━━━ Information supplied ━━━
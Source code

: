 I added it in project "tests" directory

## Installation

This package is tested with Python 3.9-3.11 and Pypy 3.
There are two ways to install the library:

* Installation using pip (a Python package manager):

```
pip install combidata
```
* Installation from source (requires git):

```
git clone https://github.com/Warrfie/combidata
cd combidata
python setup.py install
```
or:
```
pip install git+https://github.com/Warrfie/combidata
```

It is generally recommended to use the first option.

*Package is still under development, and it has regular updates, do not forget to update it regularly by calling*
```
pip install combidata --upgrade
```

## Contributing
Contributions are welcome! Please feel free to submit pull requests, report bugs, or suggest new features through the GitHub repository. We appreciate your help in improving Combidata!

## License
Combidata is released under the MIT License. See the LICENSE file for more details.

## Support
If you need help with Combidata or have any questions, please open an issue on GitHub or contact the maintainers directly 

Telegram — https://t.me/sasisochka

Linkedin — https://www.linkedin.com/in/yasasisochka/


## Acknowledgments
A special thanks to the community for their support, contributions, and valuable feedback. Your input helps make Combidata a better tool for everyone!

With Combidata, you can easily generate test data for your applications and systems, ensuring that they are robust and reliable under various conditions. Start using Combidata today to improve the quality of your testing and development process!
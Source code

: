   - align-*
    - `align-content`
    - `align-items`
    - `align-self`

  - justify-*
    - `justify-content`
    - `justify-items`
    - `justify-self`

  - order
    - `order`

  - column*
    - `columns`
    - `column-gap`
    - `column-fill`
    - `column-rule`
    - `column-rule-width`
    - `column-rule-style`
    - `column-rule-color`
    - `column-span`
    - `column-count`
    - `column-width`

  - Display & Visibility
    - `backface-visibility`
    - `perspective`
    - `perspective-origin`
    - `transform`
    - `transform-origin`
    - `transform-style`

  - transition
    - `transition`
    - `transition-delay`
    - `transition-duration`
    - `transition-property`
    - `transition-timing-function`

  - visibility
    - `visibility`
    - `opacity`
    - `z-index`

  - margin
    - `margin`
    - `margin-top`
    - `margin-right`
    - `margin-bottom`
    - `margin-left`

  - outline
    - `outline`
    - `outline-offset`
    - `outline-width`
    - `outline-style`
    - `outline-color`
━━━
Exercise prompt:
A complete answer lists every line of the listing above that holds the word "align".

Task output:
:   - align-*
    - `align-content`
    - `align-items`
    - `align-self`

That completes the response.